Clarry told the Financial Times there is now a path to “significant growth” that will be reflected in the club’s game, with a global calendar aligned to create a “year-long festival” for fans.

There is also the possibility of the sport’s major players coming together to form an “F1 of rugby”, with a management team capable of developing the brands, competitions and digital platforms, he said.

According to three people with knowledge of the matter, the possibilities are being explored by the sport’s senior decision-makers, as part of the “Amplify Project”. The discussions, which concern rugby competitions in which CVC has a stake, could also involve other groups.

Private equity’s interest in rugby extends beyond the CVC. US-based Silver Lake recently increased its stake in New Zealand Rugby’s commercial arm to 7.5%. Despite opposition from the national players’ association, the technology-focused company, which has several investments in sports, acquired an initial 5.7% stake for NZ$200 million in 2022. Some of that money was used to launch NZR+, a streaming platform.

South Africa may soon follow suit, with a vote expected in May on whether to sell a stake in a new business entity to Seattle-based Ackerley Sports Group. The proposed deal for a 20% stake in the new business would raise $75 million for SA Rugby.

Explaining the rationale for the deal, SA Rugby said: “A private equity partnership offers not only an immediate financial boost, but also crucially provides the expertise, networks and resources needed to increase the commercial value of South African rugby.” .

However, CVC did not have an easy life. The pandemic has hit Premiership clubs hard, who have used CVC funds to stay afloat rather than fund growth. Worcester Warriors, Wasps and London Irish have collapsed, reducing the league to 10 teams this season. Without the investment, club officials say the league itself may not have survived.

Andrew Umbers, managing partner at Oakwell Sports Advisory, estimates that the pandemic has resulted in a loss of revenue of more than £250 million for Premiership clubs, more than £200 million for teams competing in the Six Nations, and has delayed the implementation of CVC’s commercial strategy for sport for up to four years.

Since CVC and Silver Lake first invested in rugby, the media market for live sport in Europe has also softened, frustrating aspirations for a dedicated rugby channel on pay-TV.

The sport is also facing challenges related to reduced youth participation and growing concerns about the health risks associated with playing at the highest level.

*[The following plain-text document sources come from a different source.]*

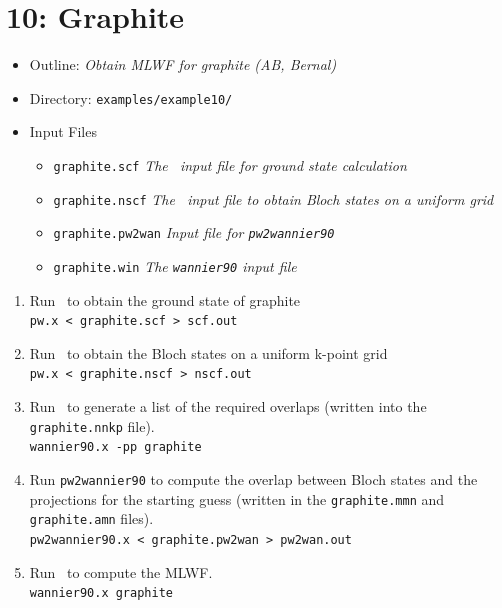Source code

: \documentclass[a4paper,11pt,twoside]{article}
\begin{document}
\cleardoublepage

\section*{10: Graphite}
\begin{itemize}
\item{Outline: \it{Obtain MLWF for graphite (AB, Bernal)}}
\item{Directory: {\tt examples/example10/}}
\item{Input Files}
\begin{itemize}
\item{ {\tt graphite.scf}  {\it The \pwscf\ input file for ground
    state calculation}} 
\item{ {\tt graphite.nscf}  {\it The \pwscf\ input file to obtain Bloch
    states on a uniform grid}} 
\item{ {\tt graphite.pw2wan}  {\it Input file for {\tt pw2wannier90}}}
\item{ {\tt graphite.win}  {\it The {\tt wannier90} input file}}
\end{itemize}
\end{itemize}

\begin{enumerate}
\item Run \pwscf\ to obtain the ground state of graphite\\
{\tt pw.x < graphite.scf > scf.out}

\item Run \pwscf\ to obtain the Bloch states on a uniform k-point grid\\
{\tt pw.x < graphite.nscf > nscf.out}

\item Run \wannier\ to generate a list of the required overlaps (written
  into the {\tt graphite.nnkp} file).\\ 
{\tt wannier90.x -pp graphite}

\item Run {\tt pw2wannier90} to compute the overlap between Bloch
  states and the projections for the starting guess (written in the
  {\tt graphite.mmn} and {\tt graphite.amn} files).\\  
{\tt pw2wannier90.x < graphite.pw2wan > pw2wan.out}

\item Run \wannier\ to compute the MLWF.\\
{\tt wannier90.x graphite}
\end{enumerate}
\end{document}
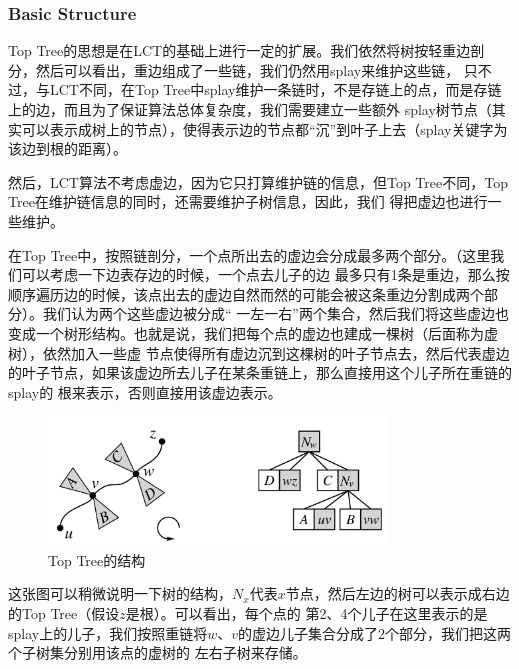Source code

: ﻿\documentclass{article}
\begin{document}
		\subsubsection{Basic Structure}
		\indent Top Tree的思想是在LCT的基础上进行一定的扩展。我们依然将树按轻重边剖分，然后可以看出，重边组成了一些链，我们仍然用splay来维护这些链，
		只不过，与LCT不同，在Top Tree中splay维护一条链时，不是存链上的点，而是存链上的边，而且为了保证算法总体复杂度，我们需要建立一些额外
		splay树节点（其实可以表示成树上的节点），使得表示边的节点都“沉”到叶子上去（splay关键字为该边到根的距离）。\par
		\indent 然后，LCT算法不考虑虚边，因为它只打算维护链的信息，但Top Tree不同，Top Tree在维护链信息的同时，还需要维护子树信息，因此，我们
		得把虚边也进行一些维护。\par
		\indent 在Top Tree中，按照链剖分，一个点所出去的虚边会分成最多两个部分。（这里我们可以考虑一下边表存边的时候，一个点去儿子的边
		最多只有1条是重边，那么按顺序遍历边的时候，该点出去的虚边自然而然的可能会被这条重边分割成两个部分）。我们认为两个这些虚边被分成“
		一左一右”两个集合，然后我们将这些虚边也变成一个树形结构。也就是说，我们把每个点的虚边也建成一棵树（后面称为虚树），依然加入一些虚
		节点使得所有虚边沉到这棵树的叶子节点去，然后代表虚边的叶子节点，如果该虚边所去儿子在某条重链上，那么直接用这个儿子所在重链的splay的
		根来表示，否则直接用该虚边表示。
		\begin{figure}
			\centering
			\includegraphics[width=9.0cm]{topTree.jpg}
			\caption{Top Tree的结构}
		\end{figure}
		\indent 这张图可以稍微说明一下树的结构，$N_x$代表$x$节点，然后左边的树可以表示成右边的Top Tree（假设$z$是根）。可以看出，每个点的
		第2、4个儿子在这里表示的是splay上的儿子，我们按照重链将$w$、$v$的虚边儿子集合分成了2个部分，我们把这两个子树集分别用该点的虚树的
		左右子树来存储。\par
\end{document}
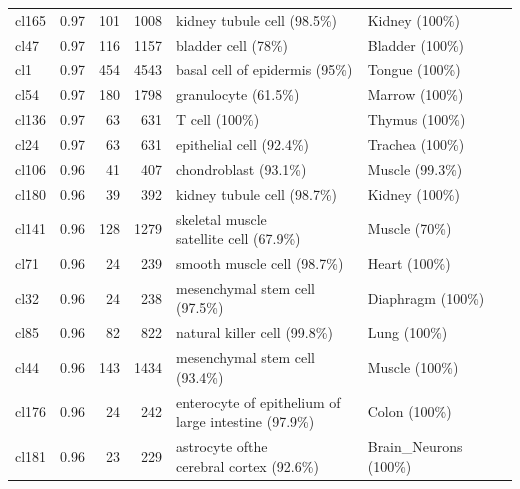 \begin{table}[ht!]
\begin{tabular}{lrrrll}
  cl165 & 0.97 & 101 & 1008 & kidney tubule cell (98.5\%) & Kidney (100\%) \\ 
  cl47 & 0.97 & 116 & 1157 & bladder cell (78\%) & Bladder (100\%) \\ 
  cl1 & 0.97 & 454 & 4543 & basal cell of epidermis (95\%) & Tongue (100\%) \\ 
  cl54 & 0.97 & 180 & 1798 & granulocyte (61.5\%) & Marrow (100\%) \\ 
  cl136 & 0.97 &  63 & 631 & T cell (100\%) & Thymus (100\%) \\ 
  cl24 & 0.97 &  63 & 631 & epithelial cell (92.4\%) & Trachea (100\%) \\ 
  cl106 & 0.96 &  41 & 407 & chondroblast (93.1\%) & Muscle (99.3\%) \\ 
  cl180 & 0.96 &  39 & 392 & kidney tubule cell (98.7\%) & Kidney (100\%) \\ 
  cl141 & 0.96 & 128 & 1279 & \specialcell[t]{skeletal muscle\\satellite cell (67.9\%)} & Muscle (70\%) \\ 
  cl71 & 0.96 &  24 & 239 & smooth muscle cell (98.7\%) & Heart (100\%) \\ 
  cl32 & 0.96 &  24 & 238 & mesenchymal stem cell (97.5\%) & Diaphragm (100\%) \\ 
  cl85 & 0.96 &  82 & 822 & natural killer cell (99.8\%) & Lung (100\%) \\ 
  cl44 & 0.96 & 143 & 1434 & mesenchymal stem cell (93.4\%) & Muscle (100\%) \\ 
  cl176 & 0.96 &  24 & 242 & \specialcell[t]{enterocyte of epithelium of\\large intestine (97.9\%)} & Colon (100\%) \\ 
  cl181 & 0.96 &  23 & 229 & \specialcell[t]{astrocyte ofthe\\cerebral cortex (92.6\%)} & Brain\_Neurons (100\%) \\ 
   \bottomrule
\end{tabular}
\end{table}

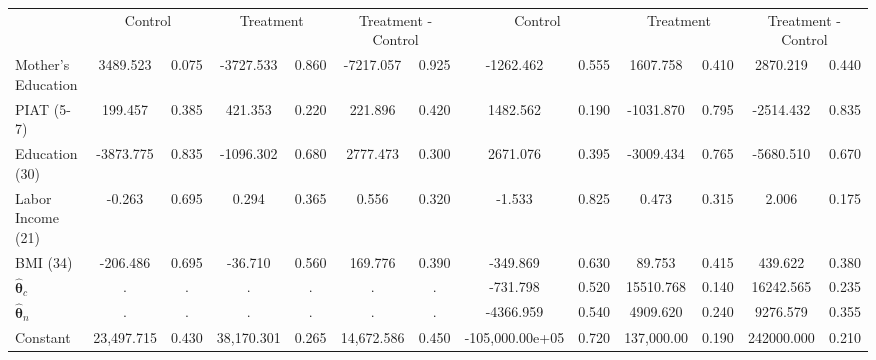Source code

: \begin{tabular}{lcccccccccccc} \toprule
&\multicolumn{2}{c}{Control} & \multicolumn{2}{c}{Treatment} & \multicolumn{2}{c}{Treatment - Control} & \multicolumn{2}{c}{Control} & \multicolumn{2}{c}{Treatment} & \multicolumn{2}{c}{Treatment - Control} \\
Mother's Education &  3489.523 &     0.075 & -3727.533 &     0.860 & -7217.057 &     0.925 & -1262.462 &     0.555 &  1607.758 &     0.410 &  2870.219 &     0.440 \\  
PIAT (5-7) &   199.457 &     0.385 &   421.353 &     0.220 &   221.896 &     0.420 &  1482.562 &     0.190 & -1031.870 &     0.795 & -2514.432 &     0.835 \\  
Education (30) & -3873.775 &     0.835 & -1096.302 &     0.680 &  2777.473 &     0.300 &  2671.076 &     0.395 & -3009.434 &     0.765 & -5680.510 &     0.670 \\  
Labor Income (21) &    -0.263 &     0.695 &     0.294 &     0.365 &     0.556 &     0.320 &    -1.533 &     0.825 &     0.473 &     0.315 &     2.006 &     0.175 \\  
BMI (34) &  -206.486 &     0.695 &   -36.710 &     0.560 &   169.776 &     0.390 &  -349.869 &     0.630 &    89.753 &     0.415 &   439.622 &     0.380 \\  
$\hat{\bm{\theta}}_c$ &         . &         . &         . &         . &         . &         . &  -731.798 &     0.520 & 15510.768 &     0.140 & 16242.565 &     0.235 \\  
$\hat{\bm{\theta}}_n$ &         . &         . &         . &         . &         . &         . & -4366.959 &     0.540 &  4909.620 &     0.240 &  9276.579 &     0.355 \\  
Constant & 23,497.715 &     0.430 & 38,170.301 &     0.265 & 14,672.586 &     0.450 & -105,000.00e+05 &     0.720 &  137,000.00 &     0.190 &  242000.000 &     0.210 \\  
\bottomrule \end{tabular}
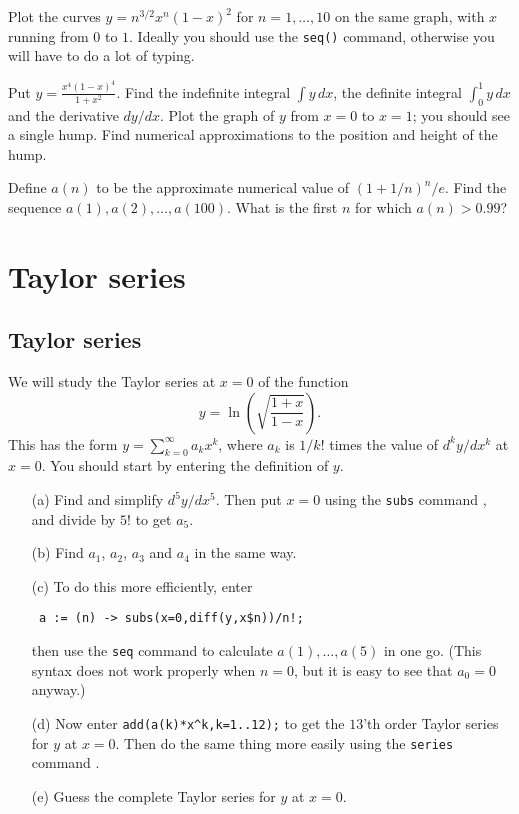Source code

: \documentclass[a4paper,10pt]{amsbook}
\numberwithin{example}{chapter}
\begin{document}
\begin{exercise}
 Plot the curves $y=n^{3/2}x^n(1-x)^2$ for $n=1,\dotsc,10$ on the same
 graph, with $x$ running from $0$ to $1$.  Ideally you should use the
 \verb~seq()~ command, otherwise you will have to do a lot of typing.
\end{exercise}

\begin{exercise}
 Put $\displaystyle y=\frac{x^4(1-x)^4}{1+x^2}$.  Find the
 indefinite integral $\int y\,dx$, the definite integral
 $\int_0^1 y\,dx$ and the derivative $dy/dx$.  Plot the
 graph of $y$ from $x=0$ to $x=1$; you should see a single
 hump.  Find numerical approximations to the position and
 height of the hump.
\end{exercise}

\begin{exercise}
 Define $a(n)$ to be the approximate numerical value of
 $(1+1/n)^n/e$.  Find the sequence
 $a(1),a(2),\dotsc,a(100)$.  What is the first $n$ for which
 $a(n)>0.99$? 
\end{exercise}

\chapter{Taylor series}

\section{Taylor series}\label{sec-taylor}

\begin{exercise}\label{ex-ln}
 We will study the Taylor series at $x=0$ of the function 
 \[ y = \ln\left(\sqrt{\frac{1+x}{1-x}}\right).  \]
 This has the form $y=\sum_{k=0}^\infty a_kx^k$, where $a_k$
 is $1/k!$ times the value of $d^ky/dx^k$ at $x=0$.  You
 should start by entering the definition of $y$.
 \begin{itemize}
  \item[(a)] Find \note{\NOTEmultidiff} and simplify
   $d^5y/dx^5$.  Then put $x=0$ using the \verb~subs~
   command \note{\NOTEsubs}, and divide by $5!$ to get $a_5$.
  \item[(b)] Find $a_1$, $a_2$, $a_3$ and $a_4$ in the
   same way.
  \item[(c)] To do this more efficiently, enter 
\begin{verbatim}
 a := (n) -> subs(x=0,diff(y,x$n))/n!;
\end{verbatim}
   then use the \verb~seq~ command \note{\NOTEseq} to
   calculate $a(1),\dotsc,a(5)$ in one go.  (This syntax does not
   work properly when $n=0$, but it is easy to see that
   $a_0=0$ anyway.)
  \item[(d)] Now enter \verb~add(a(k)*x^k,k=1..12);~ to get
   the $13$'th order Taylor series for $y$ at $x=0$.  Then do the
   same thing more easily using the \verb~series~ command
   \note{\NOTEtaylor}. 
  \item[(e)] Guess the complete Taylor series for $y$ at $x=0$.
 \end{itemize}
\end{exercise}
\end{document}
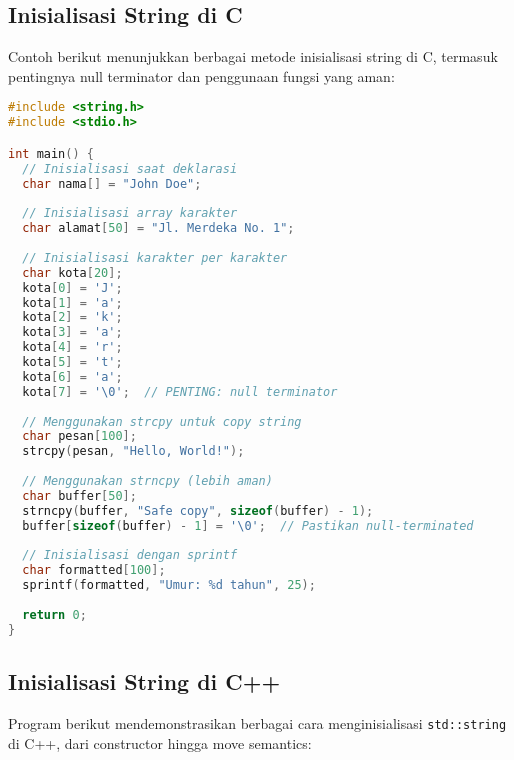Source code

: \documentclass[../main.tex]{subfiles}
\begin{document}
\subsection{Inisialisasi String di C}

Contoh berikut menunjukkan berbagai metode inisialisasi string di C, termasuk pentingnya null terminator dan penggunaan fungsi yang aman:

\begin{lstlisting}[language=C, caption={Inisialisasi string di C}]
#include <string.h>
#include <stdio.h>

int main() {
  // Inisialisasi saat deklarasi
  char nama[] = "John Doe";
  
  // Inisialisasi array karakter
  char alamat[50] = "Jl. Merdeka No. 1";
  
  // Inisialisasi karakter per karakter
  char kota[20];
  kota[0] = 'J';
  kota[1] = 'a';
  kota[2] = 'k';
  kota[3] = 'a';
  kota[4] = 'r';
  kota[5] = 't';
  kota[6] = 'a';
  kota[7] = '\0';  // PENTING: null terminator
  
  // Menggunakan strcpy untuk copy string
  char pesan[100];
  strcpy(pesan, "Hello, World!");
  
  // Menggunakan strncpy (lebih aman)
  char buffer[50];
  strncpy(buffer, "Safe copy", sizeof(buffer) - 1);
  buffer[sizeof(buffer) - 1] = '\0';  // Pastikan null-terminated
  
  // Inisialisasi dengan sprintf
  char formatted[100];
  sprintf(formatted, "Umur: %d tahun", 25);
  
  return 0;
}
\end{lstlisting}

\subsection{Inisialisasi String di C++}

Program berikut mendemonstrasikan berbagai cara menginisialisasi \texttt{std::string} di C++, dari constructor hingga move semantics:
\end{document}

While the sport’s leading figures agree that private equity is a force for change, some complain that reform has been slow.

“The dial hasn’t been changed enough,” said a senior figure in English football. Another said “little progress” had been made on the key issue of increasing the value of media rights in sport, and that change was proving “much more difficult than they expected”.

Others warn that the number of stakeholders involved could complicate CVC’s ambitions to create a single management company similar to F1, which the company owned until early 2017. “It makes sense, but it’s more easier said than done,” one media outlet said. expert.

Others see the sport moving in the right direction. Premiership boss Simon Massie-Taylor said there were still “flaws” in rugby due to “how things are structured” but that the sport had improved a lot in working together.

Clarry is also optimistic. A revamp of the global calendar, unveiled by World Rugby’s governing body last October, should help limit clashes between domestic leagues and flagship international events. New competitions are on the way, such as the Nations Cup in 2026, in a move designed to broaden audiences and increase revenue.

“This series of steps would result in a better product for players, fans and business partners, and more revenue to reinvest in the game,” Clarry added. “This is the direction of travel.”